Paul also points out that beginning with NGLA, Macdonald always partnered with a surveyor, Seth Raynor, a practice no other architect boasted.

In his book, Scotland’s Gift, Macdonald wrote about the involved first few steps he took to finding the correct location for NGLA on the land he had purchased at the eastern end of Long Island.

“…Jim Whigham and myself, with kindly interest taken by Joseph P. Knapp, James A. Stillman, Devereux Emmet, Charles A. Sabin and others, forged ahead with the construction from the surveyors’ maps and the thirty or forty drawings which I had made myself abroad of different hole which I thought were worthwhile. These drawings were no necessarily copies of the particular hole from tee to the putting-green, but in some instances were of the outstanding features which I thought made the hole interesting and which might be adapted to a hole of different length. Two or three such features might be put in a hole which would make it more or less composite in its nature.”

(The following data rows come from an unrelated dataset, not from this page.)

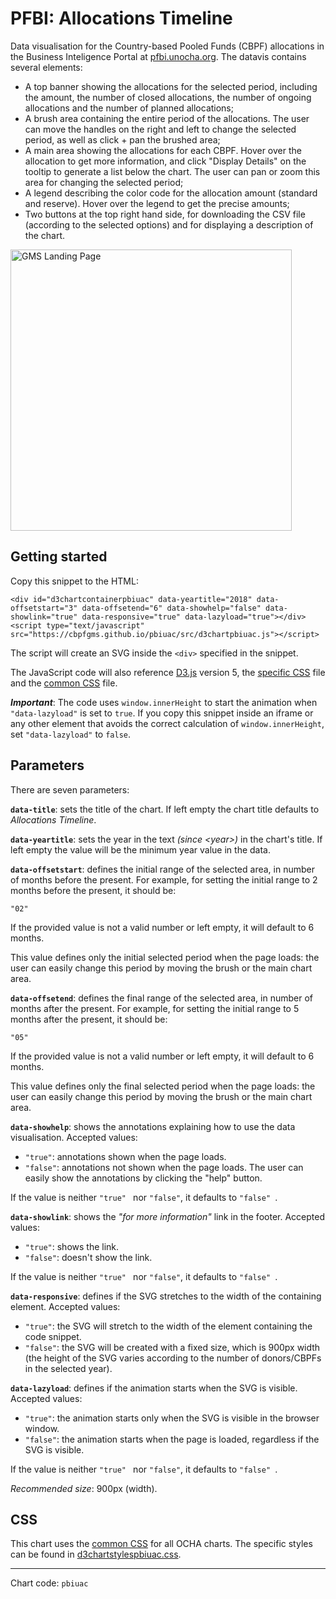 # PFBI: Allocations Timeline

Data visualisation for the Country-based Pooled Funds (CBPF) allocations in the Business Inteligence Portal at [pfbi.unocha.org](https://pfbi.unocha.org). The datavis contains several elements:

- A top banner showing the allocations for the selected period, including the amount, the number of closed allocations, the number of ongoing allocations and the number of planned allocations;
- A brush area containing the entire period of the allocations. The user can move the handles on the right and left to change the selected period, as well as click + pan the brushed area;
- A main area showing the allocations for each CBPF. Hover over the allocation to get more information, and click "Display Details" on the tooltip to generate a list below the chart. The user can pan or zoom this area for changing the selected period;
- A legend describing the color code for the allocation amount (standard and reserve). Hover over the legend to get the precise amounts;
- Two buttons at the top right hand side, for downloading the CSV file (according to the selected options) and for displaying a description of the chart.

<img alt="GMS Landing Page" src="https://cbpfgms.github.io/img/thumbnails/pbiuac.png" width="450">

## Getting started

Copy this snippet to the HTML:

```<div id="d3chartcontainerpbiuac" data-yeartitle="2018" data-offsetstart="3" data-offsetend="6" data-showhelp="false" data-showlink="true" data-responsive="true" data-lazyload="true"></div><script type="text/javascript" src="https://cbpfgms.github.io/pbiuac/src/d3chartpbiuac.js"></script>```

The script will create an SVG inside the `<div>` specified in the snippet.

The JavaScript code will also reference [D3.js](https://d3js.org) version 5, the [specific CSS](https://github.com/CBPFGMS/cbpfgms.github.io/raw/master/css/d3chartstylespbiuac.css) file and the [common CSS](https://github.com/CBPFGMS/cbpfgms.github.io/raw/master/css/d3chartstyles.css) file.

***Important***: The code uses `window.innerHeight` to start the animation when `"data-lazyload"` is set to `true`. If you copy this snippet inside an iframe or any other element that avoids the correct calculation of `window.innerHeight`, set `"data-lazyload"` to `false`.

## Parameters

There are seven parameters:

**`data-title`**: sets the title of the chart. If left empty the chart title defaults to *Allocations Timeline*.

**`data-yeartitle`**: sets the year in the text *(since \<year\>)* in the chart's title. If left empty the value will be the minimum year value in the data.

**`data-offsetstart`**: defines the initial range of the selected area, in number of months before the present. For example, for setting the initial range to 2 months before the present, it should be:

 `"02"`

If the provided value is not a valid number or left empty, it will default to 6 months.

This value defines only the initial selected period when the page loads: the user can easily change this period by moving the brush or the main chart area.

**`data-offsetend`**: defines the final range of the selected area, in number of months after the present. For example, for setting the initial range to 5 months after the present, it should be:

 `"05"`

If the provided value is not a valid number or left empty, it will default to 6 months.

This value defines only the final selected period when the page loads: the user can easily change this period by moving the brush or the main chart area.

**`data-showhelp`**: shows the annotations explaining how to use the data visualisation. Accepted values:

- `"true"`: annotations shown when the page loads.
- `"false"`: annotations not shown when the page loads. The user can easily show the annotations by clicking the "help" button.

If the value is neither `"true" ` nor `"false"`, it defaults to `"false" `.

**`data-showlink`**: shows the *"for more information"* link in the footer. Accepted values:

- `"true"`: shows the link.
- `"false"`: doesn't show the link.

If the value is neither `"true" ` nor `"false"`, it defaults to `"false" `.

**`data-responsive`**: defines if the SVG stretches to the width of the containing element. Accepted values:

- `"true"`: the SVG will stretch to the width of the element containing the code snippet.
- `"false"`: the SVG will be created with a fixed size, which is 900px width (the height of the SVG varies according to the number of donors/CBPFs in the selected year).

**`data-lazyload`**: defines if the animation starts when the SVG is visible. Accepted values:

- `"true"`: the animation starts only when the SVG is visible in the browser window.
- `"false"`: the animation starts when the page is loaded, regardless if the SVG is visible.

If the value is neither `"true" ` nor `"false"`, it defaults to `"false" `.

*Recommended size*: 900px (width).


## CSS

This chart uses the [common CSS](https://github.com/CBPFGMS/cbpfgms.github.io/raw/master/css/) for all OCHA charts. The specific styles can be found in [d3chartstylespbiuac.css](https://github.com/CBPFGMS/cbpfgms.github.io/blob/master/css/d3chartstylespbiuac.css).

---
Chart code: `pbiuac`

The concept of a composite hole was most likely not in existence prior to the National and, it appears, no one else had moved so much earth to create holes the way Macdonald did. In that respect, Macdonald was the first. Whether or not that makes him the first “golf course architect” ultimately depends on how one defines, “golf course architect.” C.B. Macdonald, undoubtedly, would say he was the first. H.S. Colt would undoubtedly disagree.

(I have a suspicion that the search had not ended and I welcome any additional information that will aid my quest ~ A.P.)